In practice, the first task is to improve relations with Russia—which is essential—and to establish a workable modus vivendi with China, which is highly desirable.  Outreach to Russia is vital to the definitive settlement of the European civil war that erupted in 1914, continued in 1939, and resulted in the frozen conflict called the Cold War.  Now is the time to effect a pan-European entente that embraces the whole of the Northern Hemisphere, from the British Isles to Vladivostok to the Americas.  Trump has an historic opportunity to pave the way for a genuine Northern Alliance of Russia, Europe, and the United States, as all three are facing similar existential demographic and ideological (primarily jihadist) threats in the decades ahead.  In an uncertain and ever more brutal world, the Northerners must find a way of banding together, lest they be defeated separately.

This historic opportunity has been open to us since the end of the Cold War, but no U.S. leader has recognized it, let alone acted on it.  Bush I, Clinton, Bush II, and Obama all opted to pursue global hegemony, ideologically construed and devoid of any tangible relation to our country’s rationally defined interests.  Trump has perhaps the last opportunity to reintroduce strategic sanity and save a civilization in mortal peril.  In addition to all her hubristic blunders, Hillary Clinton did us all a service by running an explicitly anti-Russian campaign.  The American people voted against the Deep State duopoly, but in doing so they also voted for the candidate who “can do business with Vladimir Putin”; who holds that “Crimea is none of our business”; who said that “NATO is obsolete”; and who has declared, let us hope irrevocably, “read my lips: no more regime change.”

It is to be hoped that Trump will strike a bargain with Russia on Syria.  There must be no more support for radical Islamic terrorists, whatever their “moderate” disguise.  This will necessitate some frank discussions with our “allies” in Riyadh and Doha, in which they are told in no uncertain terms that we know their game, and that they must cut off support to jihadists.  America may not overtly cooperate with Damascus and Baghdad (and implicitly Tehran) to destroy IS/Daesh, Nusra, Ahrar al-Sham, and the rest of the jihadi monsters, but Trump’s national-security team should let the Arab boots on the ground complete the work that is currently under way in Aleppo.  In the months ahead the United States should play mainly a supportive role: no ground forces, limited air power, and “engagement” only with the prior agreement of Syria’s and Iraq’s sovereign, legitimate governments.

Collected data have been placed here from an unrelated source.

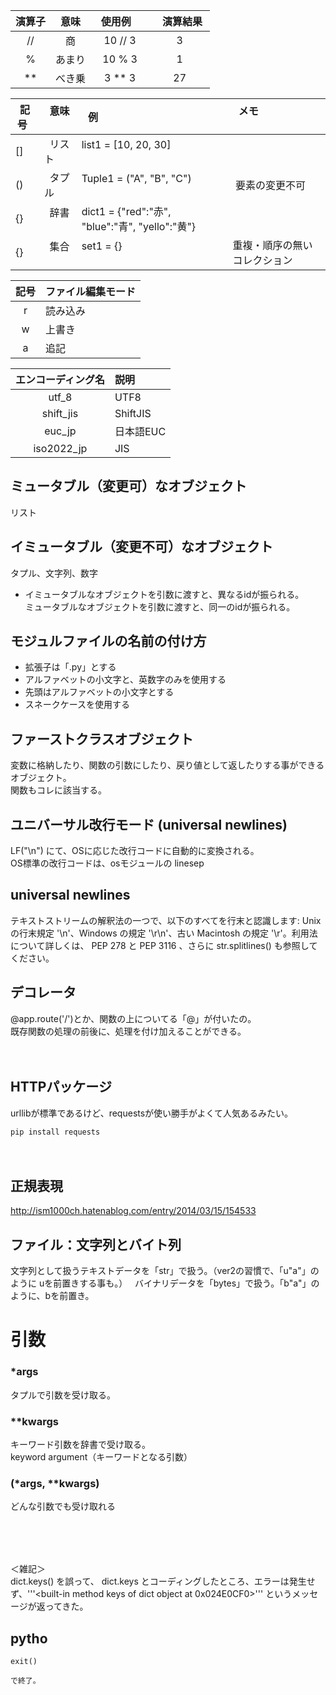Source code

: |  演算子  | 意味 |   使用例      |    演算結果  |
|:-------:|:---------:|:---------:|:---------:|
|  //     |   商      |  10 // 3  | 3         |
|  %      |   あまり  |  10 % 3   | 1         |
|  **     |   べき乗  |  3 ** 3   | 27         |


|  記号   |   意味     |  例                                             |   メモ                          |
|:-------:|:----------|--------------------------------------------------|-------------------------------|
|  []     |   リスト   |  list1 = [10, 20, 30]                            |                               |
|  ()     |   タプル   |  Tuple1 = ("A", "B", "C")                        |  要素の変更不可                |
|  {}     |   辞書     |  dict1 = {"red":"赤", "blue":"青", "yello":"黄"}  |                              |
|  {}     |   集合     |  set1 = {}                                       | 重複・順序の無いコレクション    |


|  記号   |   ファイル編集モード  |
|:-------:|:--------------------|
|  r     |   読み込み            |
|  w     |   上書き              |
|  a     |   追記                |


|  エンコーディング名 |   説明     |
|:-----------------:|:-----------|
| utf_8             |  UTF8      |
| shift_jis         |  ShiftJIS  |
| euc_jp            |  日本語EUC  |
| iso2022_jp        |  JIS       |


## ミュータブル（変更可）なオブジェクト
リスト


## イミュータブル（変更不可）なオブジェクト
タプル、文字列、数字

 * イミュータブルなオブジェクトを引数に渡すと、異なるidが振られる。  
 ミュータブルなオブジェクトを引数に渡すと、同一のidが振られる。


## モジュルファイルの名前の付け方
 * 拡張子は「.py」とする
 * アルファベットの小文字と、英数字のみを使用する
 * 先頭はアルファベットの小文字とする
 * スネークケースを使用する


## ファーストクラスオブジェクト
変数に格納したり、関数の引数にしたり、戻り値として返したりする事ができるオブジェクト。  
関数もコレに該当する。


## ユニバーサル改行モード (universal newlines)
LF("\n") にて、OSに応じた改行コードに自動的に変換される。  
OS標準の改行コードは、osモジュールの linesep


## universal newlines
テキストストリームの解釈法の一つで、以下のすべてを行末と認識します: Unix の行末規定 '\n'、Windows の規定 '\r\n'、古い Macintosh の規定 '\r'。利用法について詳しくは、 PEP 278 と PEP 3116 、さらに str.splitlines() も参照してください。


## デコレータ
@app.route('/')とか、関数の上についてる「@」が付いたの。  
既存関数の処理の前後に、処理を付け加えることができる。　  

　  
## HTTPパッケージ
urllibが標準であるけど、requestsが使い勝手がよくて人気あるみたい。
```
pip install requests
```
　  
## 正規表現
http://ism1000ch.hatenablog.com/entry/2014/03/15/154533


## ファイル：文字列とバイト列
文字列として扱うテキストデータを「str」で扱う。（ver2の習慣で、「u"a"」のように uを前置きする事も。）    
バイナリデータを「bytes」で扱う。「b"a"」のように、bを前置き。



# 引数

### *args 
タプルで引数を受け取る。


### **kwargs
キーワード引数を辞書で受け取る。  
keyword argument（キーワードとなる引数）


### (*args, **kwargs)
どんな引数でも受け取れる
　  
　  
　  
　  
　  
＜雑記＞  
dict.keys() を誤って、
dict.keys とコーディングしたところ、エラーは発生せず、'''<built-in method keys of dict object at 0x024E0CF0>'''
というメッセージが返ってきた。


## pytho
```
exit()

で終了。
```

As for NATO—strategically useless and tainted with criminality, as it has been ever since Bill Clinton’s aggression against Yugoslavia in 1999, for the benefit of the KLA—Trump should start with the demand to end the “free-loadism” of its European members.  He should disengage from the Baltic and Black seas, drop Russia sanctions, and deal on a neutral basis with Ukraine.  Further east, he should ride herd on the Iran nuke deal with Moscow and Beijing, but not reject it.  He should keep the Saudis at arm’s length, treating them as the leading state sponsor of terrorism that they are.

Donald Trump is neither a dogmatic neocon nor a consistent noninterventionist.  His impulses are instinctively nationalist, consistent with his views on immigration and trade, and realist.  His guiding principles as a practical matter should be distinguishing where our vital interests are (the U.S.-Mexico border) and are not (Ukraine, Syria, the South China Sea, etc.).  “What’s in it for us?  Let’s make a deal!” is no weakness; it is statecraft.  Trump needs to avoid the GOP/neocon apparat like the plague and appoint realists to his administration to make America great again.  It is not too tall an order.